[DATASET — start]

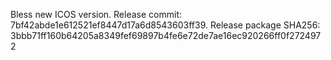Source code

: Bless new ICOS version.
Release commit: 7bf42abde1e612521ef8447d17a6d8543603ff39.
Release package SHA256: 3bbb71ff160b64205a8349fef69897b4fe6e72de7ae16ec920266ff0f2724972
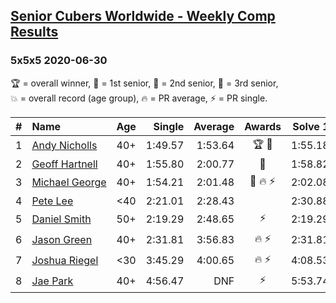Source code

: <style>table {white-space: nowrap;}</style>

## [Senior Cubers Worldwide - Weekly Comp Results](/scw-comp/results/)
### 5x5x5 2020-06-30

<span style="white-space: nowrap;">🏆 = overall winner</span>, <span style="white-space: nowrap;">🥇 = 1st senior</span>, <span style="white-space: nowrap;">🥈 = 2nd senior</span>, <span style="white-space: nowrap;">🥉 = 3rd senior</span>, <span style="white-space: nowrap;">💥 = overall record (age group)</span>, <span style="white-space: nowrap;">🔥 = PR average</span>, <span style="white-space: nowrap;">⚡ = PR single</span>.

| # | Name | Age | Single | Average | Awards | Solve 1 | Solve 2 | Solve 3 | Solve 4 | Solve 5 | Video |
| :--: | :-- | :--: | --: | --: | :--: | --: | --: | --: | --: | --: | :-- |
| 1 | [Andy Nicholls](../../persons/andy_nicholls/555.md) | 40+ | 1:49.57 | 1:53.64 | 🏆 🥇 | 1:55.18 | 1:57.92 | 1:49.57 | 1:53.77 | 1:51.98 | [Link](https://www.facebook.com/events/284746466306313/permalink/285158792931747) |
| 2 | [Geoff Hartnell](../../persons/geoff_hartnell/555.md) | 40+ | 1:55.80 | 2:00.77 | 🥈 | 1:58.82 | 2:02.43 | 2:01.06 | 1:55.80 | 2:09.83 | [Link](https://www.facebook.com/events/284746466306313/permalink/287501402697486) |
| 3 | [Michael George](../../persons/michael_george/555.md) | 40+ | 1:54.21 | 2:01.48 | 🥉 🔥 ⚡ | 2:02.08 | 1:54.21 | 2:10.65 | 2:01.16 | 2:01.19 | [Link](https://www.facebook.com/events/284746466306313/permalink/289855159128777) |
| 4 | [Pete Lee](../../persons/pete_lee/555.md) | <40 | 2:21.01 | 2:28.43 |  | 2:30.88 | 2:21.01 | 2:29.26 | 2:25.16 | 2:31.92 | [Link](https://www.facebook.com/events/284746466306313/permalink/286572196123740) |
| 5 | [Daniel Smith](../../persons/daniel_smith/555.md) | 50+ | 2:19.29 | 2:48.65 | ⚡ | 2:19.29 | 2:53.42 | 2:40.69 | 2:51.84 | 3:06.68 | [Link](https://www.facebook.com/events/284746466306313/permalink/289286089185684) |
| 6 | [Jason Green](../../persons/jason_green/555.md) | 40+ | 2:31.81 | 3:56.83 | 🔥 ⚡ | 2:31.81 | 5:57.00 | DNS | 2:51.06 | 3:02.42 | [Link](https://www.facebook.com/events/284746466306313/permalink/289396229174670) |
| 7 | [Joshua Riegel](../../persons/joshua_riegel/555.md) | <30 | 3:45.29 | 4:00.65 | 🔥 ⚡ | 4:08.53 | 3:45.29 | 4:08.14 | DNS | DNS | [Link](https://www.facebook.com/events/284746466306313/permalink/289587479155545) |
| 8 | [Jae Park](../../persons/jae_park/555.md) | 40+ | 4:56.47 | DNF | ⚡ | 5:53.74 | 4:56.47 | DNS | DNS | DNS | [Link](https://www.facebook.com/events/284746466306313/permalink/286135882834038) |

<!-- Global site tag (gtag.js) - Google Analytics -->
<script async src="https://www.googletagmanager.com/gtag/js?id=UA-86348435-3"></script>
<script>window.dataLayer = window.dataLayer || []; function gtag() {dataLayer.push(arguments);} gtag('js', new Date()); gtag('config', 'UA-86348435-3');</script>

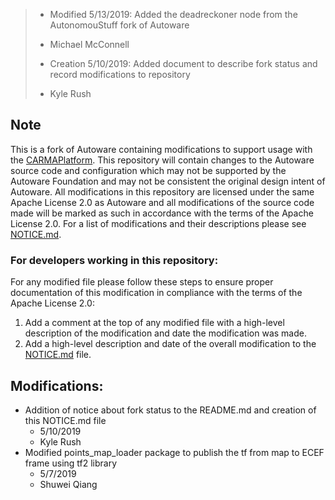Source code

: >* Modified 5/13/2019: Added the deadreckoner node from the AutonomouStuff fork of Autoware
>  - Michael McConnell
>* Creation 5/10/2019: Added document to describe fork status and record modifications to repository
>  - Kyle Rush

## Note
This is a fork of Autoware containing modifications to support usage with the [CARMAPlatform](https://github.com/usdot-fhwa-stol/CARMAPlatform). This repository will contain changes to the Autoware source code and configuration which may not be supported by the Autoware Foundation and may not be consistent the original design intent of Autoware. All modifications in this repository are licensed under the same Apache License 2.0 as Autoware and all modifications of the source code made will be marked as such in accordance with the terms of the Apache License 2.0. For a list of modifications and their descriptions please see [NOTICE.md](NOTICE.md).

### For developers working in this repository:
For any modified file please follow these steps to ensure proper documentation of this modification in compliance with the terms of the Apache License 2.0:
1. Add a comment at the top of any modified file with a high-level description of the modification and date the modification was made.
2. Add a high-level description and date of the overall modification to the [NOTICE.md](NOTICE.md) file.

## Modifications:
- Addition of notice about fork status to the README.md and creation of this NOTICE.md file
  - 5/10/2019
  - Kyle Rush
- Modified points_map_loader package to publish the tf from map to ECEF frame using tf2 library
  - 5/7/2019
  - Shuwei Qiang
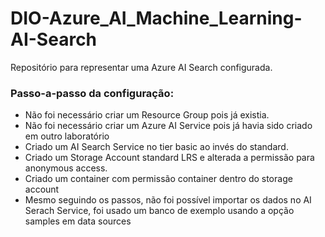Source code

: # DIO-Azure_AI_Machine_Learning-AI-Search
Repositório para representar uma Azure AI Search configurada.

### Passo-a-passo da configuração:
<ul>
<li>Não foi necessário criar um Resource Group pois já existia.</li>
<li>Não foi necessário criar um Azure AI Service pois já havia sido criado em outro laboratório</li>
<li>Criado um AI Search Service no tier basic ao invés do standard.</li>
<li>Criado um Storage Account standard LRS e alterada a permissão para anonymous access.</li>
<li>Criado um container com permissão container dentro do storage account</li>
  <li>Mesmo seguindo os passos, não foi possível importar os dados no AI Serach Service, foi usado um banco de exemplo usando a opção samples em data sources</li>
</ul>
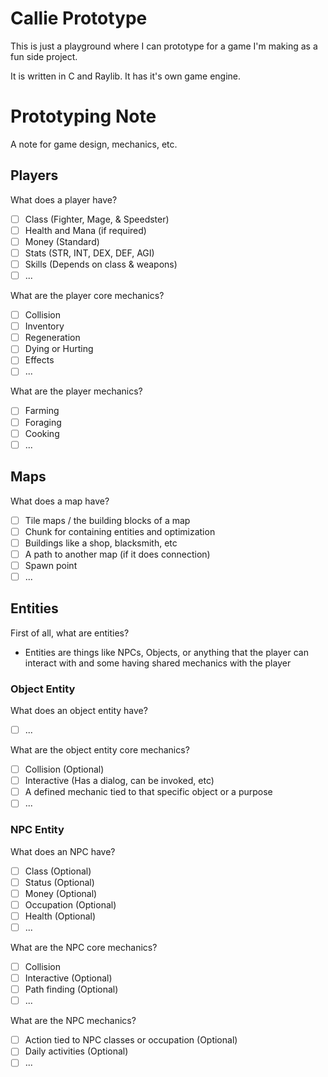 # Callie Prototype

This is just a playground where I can prototype for a game I'm making as a fun side project.

It is written in C and Raylib. It has it's own game engine.

# Prototyping Note
A note for game design, mechanics, etc.

## Players
What does a player have?
- [ ] Class (Fighter, Mage, & Speedster)
- [ ] Health and Mana (if required)
- [ ] Money (Standard)
- [ ] Stats (STR, INT, DEX, DEF, AGI)
- [ ] Skills (Depends on class & weapons)
- [ ] ...

What are the player core mechanics?
- [ ] Collision
- [ ] Inventory
- [ ] Regeneration
- [ ] Dying or Hurting
- [ ] Effects
- [ ] ...

What are the player mechanics?
- [ ] Farming
- [ ] Foraging
- [ ] Cooking
- [ ] ...

## Maps
What does a map have?
- [ ] Tile maps / the building blocks of a map
- [ ] Chunk for containing entities and optimization
- [ ] Buildings like a shop, blacksmith, etc
- [ ] A path to another map (if it does connection)
- [ ] Spawn point
- [ ] ...

## Entities
First of all, what are entities?
- Entities are things like NPCs, Objects, or anything that the player can interact with and some having shared mechanics with the player

### Object Entity
What does an object entity have?
- [ ] ...

What are the object entity core mechanics?
- [ ] Collision (Optional)
- [ ] Interactive (Has a dialog, can be invoked, etc)
- [ ] A defined mechanic tied to that specific object or a purpose
- [ ] ...

### NPC Entity
What does an NPC have?
- [ ] Class (Optional)
- [ ] Status (Optional)
- [ ] Money (Optional)
- [ ] Occupation (Optional)
- [ ] Health (Optional)
- [ ] ...

What are the NPC core mechanics?
- [ ] Collision
- [ ] Interactive (Optional)
- [ ] Path finding (Optional)
- [ ] ...

What are the NPC mechanics?
- [ ] Action tied to NPC classes or occupation (Optional)
- [ ] Daily activities (Optional)
- [ ] ...
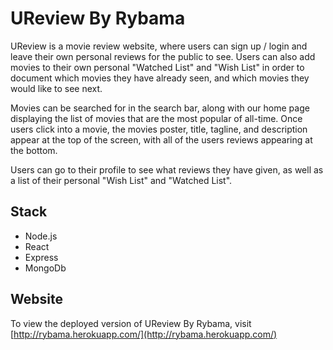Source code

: # UReview By Rybama
UReview is a movie review website, where users can sign up / login and leave their own personal reviews for the public to see. Users can also add movies to their own personal "Watched List" and "Wish List" in order to document which movies they have already seen, and which movies they would like to see next.

Movies can be searched for in the search bar, along with our home page displaying the list of movies that are the most popular of all-time. Once users click into a movie, the movies poster, title, tagline, and description appear at the top of the screen, with all of the users reviews appearing at the bottom.

Users can go to their profile to see what reviews they have given, as well as a list of their personal "Wish List" and "Watched List".


## Stack
- Node.js
- React
- Express
- MongoDb

## Website
To view the deployed version of UReview By Rybama, visit [http://rybama.herokuapp.com/](http://rybama.herokuapp.com/)
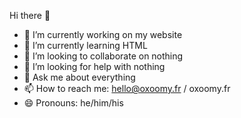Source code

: Hi there 👋

- 🔭 I’m currently working on my website
- 🌱 I’m currently learning HTML
- 👯 I’m looking to collaborate on nothing
- 🤔 I’m looking for help with nothing
- 💬 Ask me about everything
- 📫 How to reach me: hello@oxoomy.fr / oxoomy.fr
- 😄 Pronouns: he/him/his
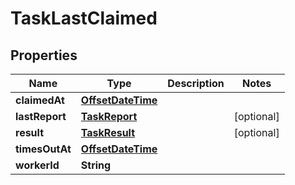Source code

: 

# TaskLastClaimed

## Properties

Name | Type | Description | Notes
------------ | ------------- | ------------- | -------------
**claimedAt** | [**OffsetDateTime**](OffsetDateTime.md) |  | 
**lastReport** | [**TaskReport**](TaskReport.md) |  |  [optional]
**result** | [**TaskResult**](TaskResult.md) |  |  [optional]
**timesOutAt** | [**OffsetDateTime**](OffsetDateTime.md) |  | 
**workerId** | **String** |  | 



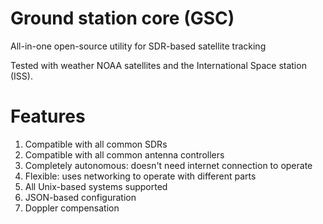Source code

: # Ground station core (GSC)

All-in-one open-source utility for SDR-based satellite tracking

Tested with weather NOAA satellites and the International Space station (ISS).

# Features

1. Compatible with all common SDRs
2. Compatible with all common antenna controllers
3. Completely autonomous: doesn't need internet connection to operate
4. Flexible: uses networking to operate with different parts
5. All Unix-based systems supported
6. JSON-based configuration
7. Doppler compensation
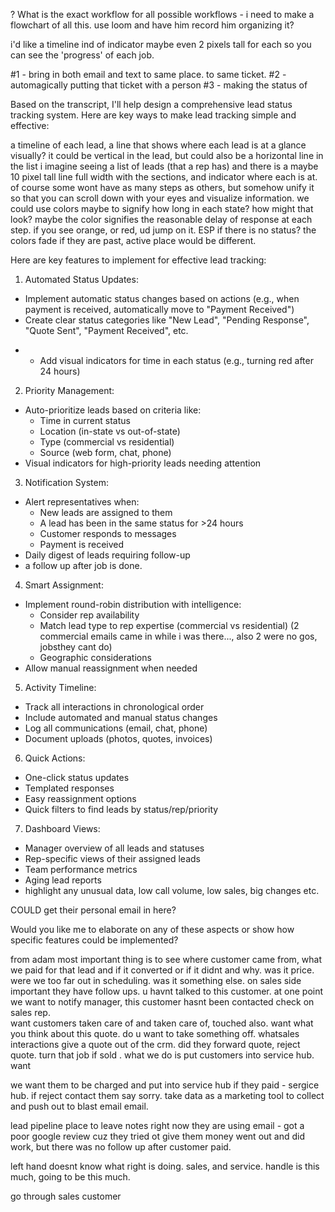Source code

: ? What is the exact workflow for all possible workflows  - i need to make a flowchart of all this.  use loom and have him record him organizing it?

i'd like a timeline ind of indicator maybe even 2 pixels tall for each so you can see the 'progress'  of each job.

#1 - bring in both email and text to same place.  to same ticket.
#2 - automagically putting that ticket with a person
#3 - making the status of 


Based on the transcript, I'll help design a comprehensive lead status tracking system. Here are key ways to make lead tracking simple and effective:



a timeline of each lead, a line that shows where each lead is at a glance visually?
it could be vertical in the lead, but could also be a horizontal line in the list
i imagine seeing a list of leads (that a rep has) and there is a maybe 10 pixel tall line full width with the sections, and indicator where each is at.   of course some wont have as many steps as others, but somehow unify it so that you can scroll down with your eyes and visualize information.  we could use colors maybe to signify how long in each state?  how might that look? 
maybe the color signifies the reasonable delay of response at each step.  if you see orange, or red, ud jump on it.  ESP if there is no status?  the colors fade if they are past, active place would be different.




Here are key features to implement for effective lead tracking:

1. Automated Status Updates:
- Implement automatic status changes based on actions (e.g., when payment is received, automatically move to "Payment Received")
- Create clear status categories like "New Lead", "Pending Response", "Quote Sent", "Payment Received", etc.
* - Add visual indicators for time in each status (e.g., turning red after 24 hours)

2. Priority Management:
- Auto-prioritize leads based on criteria like:
  - Time in current status
  - Location (in-state vs out-of-state)
  - Type (commercial vs residential)
  - Source (web form, chat, phone)
- Visual indicators for high-priority leads needing attention

3. Notification System:
- Alert representatives when:
  - New leads are assigned to them
  - A lead has been in the same status for >24 hours
  - Customer responds to messages
  - Payment is received
- Daily digest of leads requiring follow-up
- a follow up after job is done.

4. Smart Assignment:
- Implement round-robin distribution with intelligence:
  - Consider rep availability
  - Match lead type to rep expertise (commercial vs residential) (2 commercial emails came in while i was there..., also 2 were no gos, jobsthey cant do)
  - Geographic considerations
- Allow manual reassignment when needed

5. Activity Timeline:
- Track all interactions in chronological order
- Include automated and manual status changes
- Log all communications (email, chat, phone)
- Document uploads (photos, quotes, invoices)

6. Quick Actions:
- One-click status updates
- Templated responses
- Easy reassignment options
- Quick filters to find leads by status/rep/priority

7. Dashboard Views:
- Manager overview of all leads and statuses
- Rep-specific views of their assigned leads
- Team performance metrics
- Aging lead reports
- highlight any unusual data, low call volume, low sales, big changes etc.

COULD get their personal email in here?

Would you like me to elaborate on any of these aspects or show how specific features could be implemented?




from adam
most important thing is to see where customer came from, what we paid for that lead and if it converted or if it didnt and why.   was it price.   were we too far out in scheduling.  was it something else.  on sales side important they have follow ups.   u havnt talked to this customer.   at one point we want to notify manager, this customer hasnt been contacted check on sales rep.  
		want customers taken care of and taken care of, touched also.  want 
			what you think about this quote.  do u want to take something off.  whatsales interactions
		give a quote out of the crm.   did they forward quote, reject quote.  turn that job if sold .   what we do is put customers into service hub.  want 

we want them to be charged and put into service hub if they paid - sergice hub.  if reject contact them say sorry. take data as a marketing tool to collect and push out to blast email email.


lead pipeline
place to leave notes
right now they are using email - got a poor google review cuz they tried ot give them money
		went out and did work, but there was no follow up after customer paid.
		

left hand doesnt know what right is doing.   sales, and service.
		handle is this much, going to be this much.
	
go through sales customer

[DATASET — finish]

Looking at the data above, write out exactly the lines that start at the one containing "#1 - bring in" and end at the one containing "it could be"; include both and nothing beyond.

▸ ANSWER BELOW
#1 - bring in both email and text to same place.  to same ticket.
#2 - automagically putting that ticket with a person
#3 - making the status of 


Based on the transcript, I'll help design a comprehensive lead status tracking system. Here are key ways to make lead tracking simple and effective:



a timeline of each lead, a line that shows where each lead is at a glance visually?
it could be vertical in the lead, but could also be a horizontal line in the list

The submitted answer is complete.